Exercise: In how many lines of the data below does the word "false" appear? Reply with the number and nothing more.

[Dataset records Boundary: Start]

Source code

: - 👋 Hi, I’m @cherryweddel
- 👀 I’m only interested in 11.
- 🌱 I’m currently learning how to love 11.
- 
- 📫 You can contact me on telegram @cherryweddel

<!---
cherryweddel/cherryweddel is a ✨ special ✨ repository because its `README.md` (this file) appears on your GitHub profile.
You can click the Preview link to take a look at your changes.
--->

[Dataset records Boundary: End]
[Dataset records Boundary: Start]

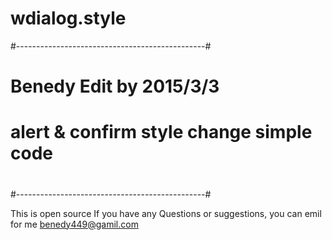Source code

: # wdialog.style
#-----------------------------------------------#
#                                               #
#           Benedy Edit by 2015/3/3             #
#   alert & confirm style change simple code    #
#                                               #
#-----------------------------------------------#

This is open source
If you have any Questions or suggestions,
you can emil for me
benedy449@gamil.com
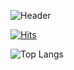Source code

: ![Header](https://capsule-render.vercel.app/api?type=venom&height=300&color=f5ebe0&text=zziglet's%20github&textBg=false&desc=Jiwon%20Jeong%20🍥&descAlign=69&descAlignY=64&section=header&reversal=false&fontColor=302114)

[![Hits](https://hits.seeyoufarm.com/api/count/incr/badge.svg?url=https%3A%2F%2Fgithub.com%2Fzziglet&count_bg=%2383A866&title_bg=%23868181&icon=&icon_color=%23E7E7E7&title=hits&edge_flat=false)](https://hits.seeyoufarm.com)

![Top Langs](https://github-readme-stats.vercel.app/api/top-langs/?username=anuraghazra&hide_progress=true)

[Dataset records Boundary: End]
[Dataset records Boundary: Start]

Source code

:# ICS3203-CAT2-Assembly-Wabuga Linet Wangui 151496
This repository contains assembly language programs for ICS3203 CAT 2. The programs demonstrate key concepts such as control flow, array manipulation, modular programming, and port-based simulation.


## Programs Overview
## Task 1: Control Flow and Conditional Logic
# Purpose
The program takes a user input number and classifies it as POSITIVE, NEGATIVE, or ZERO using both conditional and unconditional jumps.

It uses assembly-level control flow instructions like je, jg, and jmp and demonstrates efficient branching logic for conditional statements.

[Dataset records Boundary: End]

Exercise output: 2